Micron's Result: What It Means for the AI Trade

MetricEstimateActualSignal
EPS$20.83BeatDemand robust
Revenue$35.75BBeatAI buildout accelerating
GuidanceIn-line est.RaisedManagement confidence
MU YTD gain~+370%Still elevated bar
Overnight NDX futures+2.3%Sector re-rating

Micron's beat-and-raise answers the fundamental question the sell-off raised: is AI hardware demand real or priced in? The answer, per the world's largest memory chipmaker, is that demand is not only real but accelerating. Data center memory requirements for AI training and inference are growing faster than Micron's prior guidance anticipated. The result also validates the broader semi trade — Sandisk, Western Digital, and Seagate all recovered in premarket. Qualcomm's aggressive long-term AI data center commentary added a second data point to the same thesis. The crowded positioning that drove Monday's selloff has partially unwound; the fundamentals that justified the positioning remain intact.

What PCE Tomorrow Decides

Thursday morning brings the week's most consequential data point for monetary policy: May core PCE, the Fed's preferred inflation gauge. The Cleveland Fed's nowcast model projects it at 3.3% — unchanged from April. A print at 3.0% or below resets the narrative toward disinflation and takes September hike odds back below 50%. A print at 3.4% or above validates the hawkish dot plot, extends the two-year yield's march toward 4.25%+, and puts September back on the table as a live meeting. May Q1 GDP final and durable goods data land simultaneously, offering a composite read on the economy's trajectory at the precise moment the market is trying to determine whether the Fed needs to tighten into it. The combination of Micron's results tonight and PCE tomorrow morning makes Thursday the most data-dense trading session in weeks.

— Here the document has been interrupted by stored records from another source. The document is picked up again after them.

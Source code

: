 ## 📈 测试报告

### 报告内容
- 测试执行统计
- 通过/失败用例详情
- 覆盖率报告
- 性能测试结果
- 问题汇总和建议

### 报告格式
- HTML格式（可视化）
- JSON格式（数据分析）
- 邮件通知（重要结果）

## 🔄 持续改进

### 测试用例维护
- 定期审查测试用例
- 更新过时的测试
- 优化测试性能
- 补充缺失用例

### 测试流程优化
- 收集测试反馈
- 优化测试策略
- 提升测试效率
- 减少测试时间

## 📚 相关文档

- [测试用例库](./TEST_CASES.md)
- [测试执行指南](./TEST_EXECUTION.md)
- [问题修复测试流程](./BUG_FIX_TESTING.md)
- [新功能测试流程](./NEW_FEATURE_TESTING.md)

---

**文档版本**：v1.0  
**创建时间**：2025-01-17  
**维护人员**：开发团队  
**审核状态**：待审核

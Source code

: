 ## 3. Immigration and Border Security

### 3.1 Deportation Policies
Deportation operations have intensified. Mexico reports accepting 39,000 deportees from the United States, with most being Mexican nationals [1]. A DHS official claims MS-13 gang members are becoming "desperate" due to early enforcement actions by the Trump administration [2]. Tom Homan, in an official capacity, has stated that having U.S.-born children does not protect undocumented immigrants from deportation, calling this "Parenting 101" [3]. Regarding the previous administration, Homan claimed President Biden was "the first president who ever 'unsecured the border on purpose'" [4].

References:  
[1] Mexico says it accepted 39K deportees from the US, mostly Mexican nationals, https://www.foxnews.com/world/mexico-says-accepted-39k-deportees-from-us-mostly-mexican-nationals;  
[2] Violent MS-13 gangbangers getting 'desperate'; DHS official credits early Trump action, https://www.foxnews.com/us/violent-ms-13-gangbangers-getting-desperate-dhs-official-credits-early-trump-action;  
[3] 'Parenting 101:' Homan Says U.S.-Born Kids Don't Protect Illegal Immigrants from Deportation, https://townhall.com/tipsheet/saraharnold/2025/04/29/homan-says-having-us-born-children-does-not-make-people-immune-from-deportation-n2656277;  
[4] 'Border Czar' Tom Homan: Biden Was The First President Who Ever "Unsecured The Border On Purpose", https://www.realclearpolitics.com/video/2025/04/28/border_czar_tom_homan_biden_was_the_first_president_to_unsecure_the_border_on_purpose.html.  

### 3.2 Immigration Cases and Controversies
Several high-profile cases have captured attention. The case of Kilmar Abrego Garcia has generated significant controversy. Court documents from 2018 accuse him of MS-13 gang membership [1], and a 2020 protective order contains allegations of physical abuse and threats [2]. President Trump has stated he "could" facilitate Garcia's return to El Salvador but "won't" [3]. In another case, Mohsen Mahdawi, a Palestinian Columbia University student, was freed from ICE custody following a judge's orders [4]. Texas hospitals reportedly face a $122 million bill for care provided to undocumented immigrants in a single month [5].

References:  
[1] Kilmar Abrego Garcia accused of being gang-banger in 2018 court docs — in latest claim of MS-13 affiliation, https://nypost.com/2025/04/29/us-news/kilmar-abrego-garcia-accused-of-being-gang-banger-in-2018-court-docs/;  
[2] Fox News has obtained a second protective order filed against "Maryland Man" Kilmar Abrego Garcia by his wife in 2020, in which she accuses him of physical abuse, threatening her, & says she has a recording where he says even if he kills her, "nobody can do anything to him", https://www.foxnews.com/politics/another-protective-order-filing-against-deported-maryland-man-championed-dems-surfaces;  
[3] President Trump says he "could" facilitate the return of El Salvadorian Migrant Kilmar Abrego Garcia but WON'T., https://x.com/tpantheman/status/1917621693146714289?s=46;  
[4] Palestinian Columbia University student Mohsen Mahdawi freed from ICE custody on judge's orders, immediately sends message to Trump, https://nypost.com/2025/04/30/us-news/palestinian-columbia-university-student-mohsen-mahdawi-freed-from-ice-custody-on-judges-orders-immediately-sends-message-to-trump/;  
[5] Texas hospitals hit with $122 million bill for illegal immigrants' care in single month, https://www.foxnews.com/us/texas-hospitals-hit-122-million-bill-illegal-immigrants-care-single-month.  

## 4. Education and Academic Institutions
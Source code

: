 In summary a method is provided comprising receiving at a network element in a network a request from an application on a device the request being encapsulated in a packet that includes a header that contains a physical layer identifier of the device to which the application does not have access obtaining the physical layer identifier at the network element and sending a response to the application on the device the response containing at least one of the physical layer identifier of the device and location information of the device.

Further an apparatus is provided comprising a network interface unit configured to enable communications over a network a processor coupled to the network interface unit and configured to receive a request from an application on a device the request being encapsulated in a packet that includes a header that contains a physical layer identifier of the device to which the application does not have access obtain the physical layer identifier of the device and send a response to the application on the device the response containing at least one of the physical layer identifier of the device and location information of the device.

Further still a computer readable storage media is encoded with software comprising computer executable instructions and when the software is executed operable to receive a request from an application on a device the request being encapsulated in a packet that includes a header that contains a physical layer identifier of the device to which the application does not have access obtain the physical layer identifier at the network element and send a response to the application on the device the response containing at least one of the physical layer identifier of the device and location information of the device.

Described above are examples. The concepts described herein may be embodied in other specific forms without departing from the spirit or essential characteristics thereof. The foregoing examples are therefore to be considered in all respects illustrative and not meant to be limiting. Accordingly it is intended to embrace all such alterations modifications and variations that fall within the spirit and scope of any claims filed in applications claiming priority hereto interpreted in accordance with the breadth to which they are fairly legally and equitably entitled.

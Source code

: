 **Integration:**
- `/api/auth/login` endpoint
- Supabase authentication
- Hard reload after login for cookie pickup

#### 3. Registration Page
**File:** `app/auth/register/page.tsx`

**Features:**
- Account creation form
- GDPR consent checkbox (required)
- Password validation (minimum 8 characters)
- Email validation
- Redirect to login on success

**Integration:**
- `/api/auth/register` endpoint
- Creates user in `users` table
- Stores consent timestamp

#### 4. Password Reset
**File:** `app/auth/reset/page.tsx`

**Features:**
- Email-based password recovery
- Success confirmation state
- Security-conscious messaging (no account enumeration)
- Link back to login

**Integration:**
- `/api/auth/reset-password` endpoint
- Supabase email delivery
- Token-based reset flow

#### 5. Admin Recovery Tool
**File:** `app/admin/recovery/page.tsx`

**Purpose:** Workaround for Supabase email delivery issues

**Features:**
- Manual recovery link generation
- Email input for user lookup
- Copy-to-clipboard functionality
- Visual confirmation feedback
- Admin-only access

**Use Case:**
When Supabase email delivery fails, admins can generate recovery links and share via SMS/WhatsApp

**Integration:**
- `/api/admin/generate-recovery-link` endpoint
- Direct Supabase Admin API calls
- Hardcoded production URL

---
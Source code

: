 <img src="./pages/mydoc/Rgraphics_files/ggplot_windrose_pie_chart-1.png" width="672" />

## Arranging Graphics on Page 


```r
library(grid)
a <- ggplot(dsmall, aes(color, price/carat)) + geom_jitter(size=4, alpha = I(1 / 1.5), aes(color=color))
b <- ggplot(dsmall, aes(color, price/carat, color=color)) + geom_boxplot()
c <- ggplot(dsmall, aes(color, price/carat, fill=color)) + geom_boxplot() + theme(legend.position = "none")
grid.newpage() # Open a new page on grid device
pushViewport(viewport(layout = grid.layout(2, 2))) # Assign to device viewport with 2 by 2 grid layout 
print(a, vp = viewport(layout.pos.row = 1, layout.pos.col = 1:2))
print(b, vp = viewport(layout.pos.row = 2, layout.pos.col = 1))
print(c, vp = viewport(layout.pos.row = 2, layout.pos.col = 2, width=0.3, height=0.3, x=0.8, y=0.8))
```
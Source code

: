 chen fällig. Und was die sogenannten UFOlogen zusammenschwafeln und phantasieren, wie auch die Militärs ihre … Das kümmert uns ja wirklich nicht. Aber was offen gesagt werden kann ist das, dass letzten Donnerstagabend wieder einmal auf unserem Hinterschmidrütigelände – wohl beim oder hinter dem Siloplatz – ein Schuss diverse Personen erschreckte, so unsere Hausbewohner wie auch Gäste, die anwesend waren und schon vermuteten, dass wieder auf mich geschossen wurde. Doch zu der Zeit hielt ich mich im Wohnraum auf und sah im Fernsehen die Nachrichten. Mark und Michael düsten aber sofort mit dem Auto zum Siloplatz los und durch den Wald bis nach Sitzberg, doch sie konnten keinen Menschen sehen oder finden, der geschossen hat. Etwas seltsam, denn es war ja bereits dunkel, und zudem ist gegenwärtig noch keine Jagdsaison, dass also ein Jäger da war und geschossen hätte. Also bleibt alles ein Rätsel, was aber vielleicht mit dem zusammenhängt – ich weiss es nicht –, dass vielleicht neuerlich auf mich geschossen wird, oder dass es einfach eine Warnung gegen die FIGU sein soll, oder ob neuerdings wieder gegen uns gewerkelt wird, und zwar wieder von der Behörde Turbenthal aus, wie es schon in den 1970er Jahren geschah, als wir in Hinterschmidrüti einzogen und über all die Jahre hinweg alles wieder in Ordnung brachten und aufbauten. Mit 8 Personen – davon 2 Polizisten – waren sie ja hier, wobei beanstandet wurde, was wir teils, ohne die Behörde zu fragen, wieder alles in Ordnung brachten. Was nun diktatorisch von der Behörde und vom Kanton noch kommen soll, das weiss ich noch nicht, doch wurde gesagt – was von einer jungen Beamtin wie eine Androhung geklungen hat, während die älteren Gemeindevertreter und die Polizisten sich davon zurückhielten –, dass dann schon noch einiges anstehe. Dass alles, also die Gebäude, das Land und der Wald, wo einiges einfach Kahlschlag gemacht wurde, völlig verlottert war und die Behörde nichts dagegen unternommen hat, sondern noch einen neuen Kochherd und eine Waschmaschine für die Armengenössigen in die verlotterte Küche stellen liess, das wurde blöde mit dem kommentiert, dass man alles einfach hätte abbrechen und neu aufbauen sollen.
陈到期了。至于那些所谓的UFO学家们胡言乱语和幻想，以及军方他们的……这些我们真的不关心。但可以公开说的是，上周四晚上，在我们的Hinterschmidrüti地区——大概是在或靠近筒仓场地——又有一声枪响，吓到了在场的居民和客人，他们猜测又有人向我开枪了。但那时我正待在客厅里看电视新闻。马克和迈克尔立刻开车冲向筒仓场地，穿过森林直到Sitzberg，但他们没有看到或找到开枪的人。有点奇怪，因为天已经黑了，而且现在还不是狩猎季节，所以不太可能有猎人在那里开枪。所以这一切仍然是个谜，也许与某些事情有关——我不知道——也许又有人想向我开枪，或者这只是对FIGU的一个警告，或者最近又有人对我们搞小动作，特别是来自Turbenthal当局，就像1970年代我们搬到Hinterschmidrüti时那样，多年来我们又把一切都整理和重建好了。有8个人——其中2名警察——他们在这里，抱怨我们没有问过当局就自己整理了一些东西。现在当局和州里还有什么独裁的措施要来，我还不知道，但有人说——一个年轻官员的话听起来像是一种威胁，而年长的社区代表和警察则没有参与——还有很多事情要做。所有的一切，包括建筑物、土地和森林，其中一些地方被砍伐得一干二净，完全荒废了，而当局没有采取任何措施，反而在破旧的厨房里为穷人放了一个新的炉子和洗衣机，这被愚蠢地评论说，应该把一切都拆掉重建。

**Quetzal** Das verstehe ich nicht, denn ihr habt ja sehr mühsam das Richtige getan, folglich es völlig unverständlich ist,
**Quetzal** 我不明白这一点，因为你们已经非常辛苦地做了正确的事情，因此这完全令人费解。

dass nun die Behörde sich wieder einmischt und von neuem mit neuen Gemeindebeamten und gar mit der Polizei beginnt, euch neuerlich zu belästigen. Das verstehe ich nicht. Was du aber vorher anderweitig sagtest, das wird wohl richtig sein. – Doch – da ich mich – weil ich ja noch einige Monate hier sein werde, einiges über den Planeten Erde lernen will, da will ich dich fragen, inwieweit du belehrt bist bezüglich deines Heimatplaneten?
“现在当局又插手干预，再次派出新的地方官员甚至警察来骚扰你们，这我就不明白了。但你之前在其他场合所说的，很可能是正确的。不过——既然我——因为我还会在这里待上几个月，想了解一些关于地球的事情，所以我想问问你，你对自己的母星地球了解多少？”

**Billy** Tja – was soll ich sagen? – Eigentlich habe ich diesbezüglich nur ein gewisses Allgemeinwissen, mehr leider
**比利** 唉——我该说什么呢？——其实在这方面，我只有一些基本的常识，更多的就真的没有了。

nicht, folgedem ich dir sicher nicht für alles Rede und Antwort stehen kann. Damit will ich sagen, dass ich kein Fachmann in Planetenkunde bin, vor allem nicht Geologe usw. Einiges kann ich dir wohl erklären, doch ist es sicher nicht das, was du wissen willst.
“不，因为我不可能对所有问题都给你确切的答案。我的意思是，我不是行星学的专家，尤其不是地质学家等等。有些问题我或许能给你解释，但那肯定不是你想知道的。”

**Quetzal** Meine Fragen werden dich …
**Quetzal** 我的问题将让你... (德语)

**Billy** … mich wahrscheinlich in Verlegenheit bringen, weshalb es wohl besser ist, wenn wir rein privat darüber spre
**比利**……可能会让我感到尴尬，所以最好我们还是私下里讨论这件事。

Momentum Check — Mid-Week Read

The week arrived as a stress test for the AI trade and is departing with a partial answer: the fundamentals are still there. Micron's blowout results reignite enthusiasm in semiconductor stocks after Monday's brutal positioning unwind. Qualcomm's AI data center targets add a second brick to the same foundation. What the week has not yet resolved is the macro overlay — whether Warsh's hawkish dot plot reflects data that will force action, or whether the Hormuz peace dividend and softening energy prices will deliver the disinflation that keeps the committee on hold. PCE tomorrow morning is the arbiter. The next 12 hours will tell us whether the AI trade and the macro environment can coexist — or whether one of them needs to give.